**Task goal**
Records follow. Copy every line with "ошибки".

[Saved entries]
[Start of section]

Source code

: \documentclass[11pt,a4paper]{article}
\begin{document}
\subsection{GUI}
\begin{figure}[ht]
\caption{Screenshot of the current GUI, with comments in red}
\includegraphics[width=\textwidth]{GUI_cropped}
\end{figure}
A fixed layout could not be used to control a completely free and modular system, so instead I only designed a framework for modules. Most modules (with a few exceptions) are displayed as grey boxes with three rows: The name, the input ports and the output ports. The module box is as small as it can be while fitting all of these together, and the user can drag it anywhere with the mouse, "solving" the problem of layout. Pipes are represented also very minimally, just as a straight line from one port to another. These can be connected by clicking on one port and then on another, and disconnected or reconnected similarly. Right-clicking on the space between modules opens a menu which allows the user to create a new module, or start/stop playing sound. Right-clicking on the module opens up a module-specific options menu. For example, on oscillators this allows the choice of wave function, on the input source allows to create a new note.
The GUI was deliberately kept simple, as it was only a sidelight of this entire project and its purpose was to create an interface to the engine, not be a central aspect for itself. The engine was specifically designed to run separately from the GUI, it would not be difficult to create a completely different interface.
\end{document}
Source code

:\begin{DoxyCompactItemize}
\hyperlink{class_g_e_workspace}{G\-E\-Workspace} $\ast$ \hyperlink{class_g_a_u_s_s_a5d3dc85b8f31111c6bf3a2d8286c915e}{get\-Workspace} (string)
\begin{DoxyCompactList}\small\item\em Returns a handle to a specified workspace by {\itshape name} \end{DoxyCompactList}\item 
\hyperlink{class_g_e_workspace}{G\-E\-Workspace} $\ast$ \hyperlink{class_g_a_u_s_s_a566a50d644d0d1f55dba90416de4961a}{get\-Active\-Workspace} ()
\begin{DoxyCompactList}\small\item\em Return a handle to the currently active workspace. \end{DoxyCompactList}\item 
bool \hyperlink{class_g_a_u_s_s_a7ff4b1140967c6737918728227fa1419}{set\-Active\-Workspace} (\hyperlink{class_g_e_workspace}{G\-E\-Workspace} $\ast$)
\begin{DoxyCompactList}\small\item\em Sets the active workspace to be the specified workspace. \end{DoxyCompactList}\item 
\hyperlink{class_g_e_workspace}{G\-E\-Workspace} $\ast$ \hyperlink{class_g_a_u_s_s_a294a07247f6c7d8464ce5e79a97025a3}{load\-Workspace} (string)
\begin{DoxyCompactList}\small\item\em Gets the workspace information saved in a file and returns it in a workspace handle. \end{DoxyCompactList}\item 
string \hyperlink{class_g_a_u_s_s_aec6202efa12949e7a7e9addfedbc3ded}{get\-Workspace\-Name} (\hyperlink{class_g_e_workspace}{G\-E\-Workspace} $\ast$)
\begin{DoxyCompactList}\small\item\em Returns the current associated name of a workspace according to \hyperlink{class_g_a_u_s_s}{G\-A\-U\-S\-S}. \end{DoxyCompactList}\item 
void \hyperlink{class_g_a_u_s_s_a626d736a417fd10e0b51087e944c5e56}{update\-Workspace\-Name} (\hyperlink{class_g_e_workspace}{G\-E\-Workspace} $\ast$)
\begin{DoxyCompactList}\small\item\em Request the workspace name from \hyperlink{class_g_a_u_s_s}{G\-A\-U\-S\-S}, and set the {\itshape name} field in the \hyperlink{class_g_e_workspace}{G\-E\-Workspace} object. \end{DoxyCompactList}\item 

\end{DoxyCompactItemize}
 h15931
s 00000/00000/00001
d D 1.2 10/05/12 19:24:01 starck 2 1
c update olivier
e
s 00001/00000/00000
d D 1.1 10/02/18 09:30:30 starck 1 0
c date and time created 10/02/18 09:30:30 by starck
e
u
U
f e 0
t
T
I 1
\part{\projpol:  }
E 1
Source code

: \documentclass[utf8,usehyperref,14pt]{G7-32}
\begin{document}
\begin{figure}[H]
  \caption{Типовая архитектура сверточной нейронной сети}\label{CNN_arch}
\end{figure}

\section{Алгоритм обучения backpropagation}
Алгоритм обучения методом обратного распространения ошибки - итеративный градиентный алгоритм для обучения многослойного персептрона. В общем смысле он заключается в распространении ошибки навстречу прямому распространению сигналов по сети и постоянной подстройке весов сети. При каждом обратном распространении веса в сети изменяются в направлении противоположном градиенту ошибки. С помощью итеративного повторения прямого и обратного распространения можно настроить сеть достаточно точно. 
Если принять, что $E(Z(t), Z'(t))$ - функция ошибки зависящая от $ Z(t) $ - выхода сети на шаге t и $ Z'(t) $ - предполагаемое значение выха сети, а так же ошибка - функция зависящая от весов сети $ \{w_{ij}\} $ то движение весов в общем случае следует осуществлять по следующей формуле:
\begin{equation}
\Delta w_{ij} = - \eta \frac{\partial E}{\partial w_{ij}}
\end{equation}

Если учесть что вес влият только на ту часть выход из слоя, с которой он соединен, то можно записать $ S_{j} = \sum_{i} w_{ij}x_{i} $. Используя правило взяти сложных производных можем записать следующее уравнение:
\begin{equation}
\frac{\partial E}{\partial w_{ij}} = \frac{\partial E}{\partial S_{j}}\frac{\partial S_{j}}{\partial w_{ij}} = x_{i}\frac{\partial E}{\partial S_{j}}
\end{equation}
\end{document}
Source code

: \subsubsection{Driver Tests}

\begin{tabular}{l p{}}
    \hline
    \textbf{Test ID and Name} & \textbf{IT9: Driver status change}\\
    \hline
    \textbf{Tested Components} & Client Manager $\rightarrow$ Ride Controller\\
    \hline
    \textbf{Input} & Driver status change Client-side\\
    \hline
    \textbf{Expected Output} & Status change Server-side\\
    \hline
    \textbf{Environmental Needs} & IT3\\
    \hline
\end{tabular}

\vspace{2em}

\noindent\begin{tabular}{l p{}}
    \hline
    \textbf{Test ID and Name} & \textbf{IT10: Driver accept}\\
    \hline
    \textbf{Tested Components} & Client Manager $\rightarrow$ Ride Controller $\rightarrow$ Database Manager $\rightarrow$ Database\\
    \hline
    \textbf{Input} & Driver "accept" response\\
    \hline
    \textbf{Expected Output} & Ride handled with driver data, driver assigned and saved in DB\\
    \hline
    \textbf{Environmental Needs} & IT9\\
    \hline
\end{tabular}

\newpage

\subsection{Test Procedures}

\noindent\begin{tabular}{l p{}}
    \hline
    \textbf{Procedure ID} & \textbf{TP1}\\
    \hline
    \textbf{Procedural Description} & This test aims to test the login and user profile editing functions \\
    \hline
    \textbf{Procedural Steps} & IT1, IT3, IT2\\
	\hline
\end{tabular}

[End of section]

**Output for this task**
Алгоритм обучения методом обратного распространения ошибки - итеративный градиентный алгоритм для обучения многослойного персептрона. В общем смысле он заключается в распространении ошибки навстречу прямому распространению сигналов по сети и постоянной подстройке весов сети. При каждом обратном распространении веса в сети изменяются в направлении противоположном градиенту ошибки. С помощью итеративного повторения прямого и обратного распространения можно настроить сеть достаточно точно. 
Если принять, что $E(Z(t), Z'(t))$ - функция ошибки зависящая от $ Z(t) $ - выхода сети на шаге t и $ Z'(t) $ - предполагаемое значение выха сети, а так же ошибка - функция зависящая от весов сети $ \{w_{ij}\} $ то движение весов в общем случае следует осуществлять по следующей формуле:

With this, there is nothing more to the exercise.